The composition of those job losses matters. Claire Fan, senior economist at RBC in Toronto, has characterized the current environment as "low hire, low fire," meaning losses have been driven predominantly by weak hiring rather than mass layoffs. Permanent layoffs actually fell by nearly 10 per cent between October 2025 and April 2026, according to RBC Economics research published in May 2026.

Canada's private sector shed approximately 112,000 jobs in the first four months of 2026, while around 8,700 public sector positions were also eliminated, according to analysis of Statistics Canada data by The Hub published in May 2026. Ontario led all provinces in tracked layoffs, with more than 10,000 workers affected since January 2026, followed by British Columbia and Nova Scotia, according to data compiled by Layoffs Canada.

Youth unemployment reached 14.3 per cent in April 2026, more than four percentage points above the pre-pandemic average of 10.8 per cent, according to Statistics Canada. The hardest-hit sectors have been government, finance and insurance, and education.
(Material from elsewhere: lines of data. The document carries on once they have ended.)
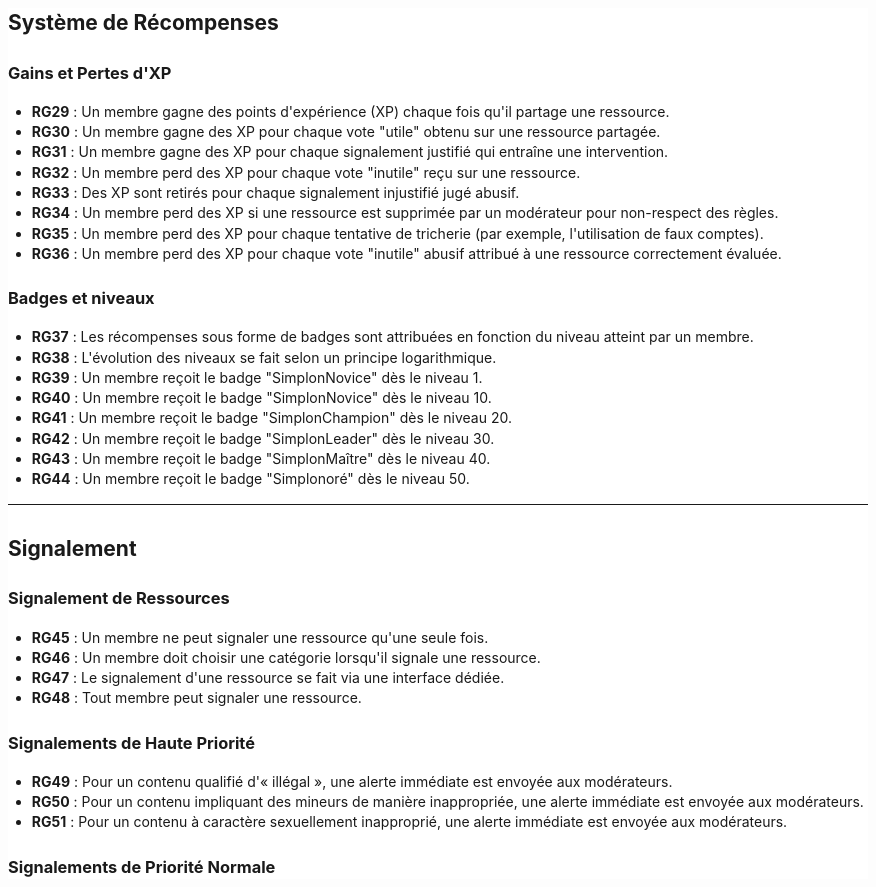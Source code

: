 
## Système de Récompenses

### Gains et Pertes d'XP

- **RG29** : Un membre gagne des points d'expérience (XP) chaque fois qu'il partage une ressource.
- **RG30** : Un membre gagne des XP pour chaque vote "utile" obtenu sur une ressource partagée.
- **RG31** : Un membre gagne des XP pour chaque signalement justifié qui entraîne une intervention.
- **RG32** : Un membre perd des XP pour chaque vote "inutile" reçu sur une ressource.
- **RG33** : Des XP sont retirés pour chaque signalement injustifié jugé abusif.
- **RG34** : Un membre perd des XP si une ressource est supprimée par un modérateur pour non-respect des règles.
- **RG35** : Un membre perd des XP pour chaque tentative de tricherie (par exemple, l'utilisation de faux comptes).
- **RG36** : Un membre perd des XP pour chaque vote "inutile" abusif attribué à une ressource correctement évaluée.

### Badges et niveaux

- **RG37** : Les récompenses sous forme de badges sont attribuées en fonction du niveau atteint par un membre.
- **RG38** : L'évolution des niveaux se fait selon un principe logarithmique.
- **RG39** : Un membre reçoit le badge "SimplonNovice" dès le niveau 1.
- **RG40** : Un membre reçoit le badge "SimplonNovice" dès le niveau 10.
- **RG41** : Un membre reçoit le badge "SimplonChampion" dès le niveau 20.
- **RG42** : Un membre reçoit le badge "SimplonLeader" dès le niveau 30.
- **RG43** : Un membre reçoit le badge "SimplonMaître" dès le niveau 40.
- **RG44** : Un membre reçoit le badge "Simplonoré" dès le niveau 50.

---

## Signalement

### Signalement de Ressources

- **RG45** : Un membre ne peut signaler une ressource qu'une seule fois.
- **RG46** : Un membre doit choisir une catégorie lorsqu'il signale une ressource.
- **RG47** : Le signalement d'une ressource se fait via une interface dédiée.
- **RG48** : Tout membre peut signaler une ressource.

### Signalements de Haute Priorité

- **RG49** : Pour un contenu qualifié d'« illégal », une alerte immédiate est envoyée aux modérateurs.
- **RG50** : Pour un contenu impliquant des mineurs de manière inappropriée, une alerte immédiate est envoyée aux modérateurs.
- **RG51** : Pour un contenu à caractère sexuellement inapproprié, une alerte immédiate est envoyée aux modérateurs.

### Signalements de Priorité Normale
What it means for employers and workforce planning

For organizations navigating these conditions, the recession label matters less than the underlying trends it reflects. Canadian employers entered 2026 with cautious hiring plans and limited wage pressure, according to the Bank of Canada's Business Outlook Survey for the fourth quarter of 2025, with workforce expansion already taking a back seat to cost control and risk management.

The population dynamics compounding the contraction are structural rather than cyclical. Canada's population has now shrunk for two consecutive quarters, driven by changes to immigration policy, and Canada's workforce was already projected to shrink through 2026, according to RBC Economics analysis published in January 2026. That tightening in labour supply will persist beyond any GDP rebound, creating a dual challenge for employers who must manage near-term restraint while guarding against talent shortages in the recovery.

READ MORE: Canada’s youth unemployment crisis: is the minimum wage part of the problem?

Manufacturing, auto parts, resource extraction, and export-dependent industries face the sharpest near-term workforce pressures from U.S. trade uncertainty. The Bank of Canada, under Governor Tiff Macklem, projected full-year 2026 GDP growth of 1.2 per cent in its April 29, 2026, monetary policy statement, signalling an expectation of second-half recovery. Whether that recovery materializes will depend heavily on the outcome of ongoing Canada–U.S. trade negotiations.

For now, the StatCan data released today confirms what many HR and business leaders across Canada have been navigating for months: a difficult environment that demands both short-term caution and longer-term planning.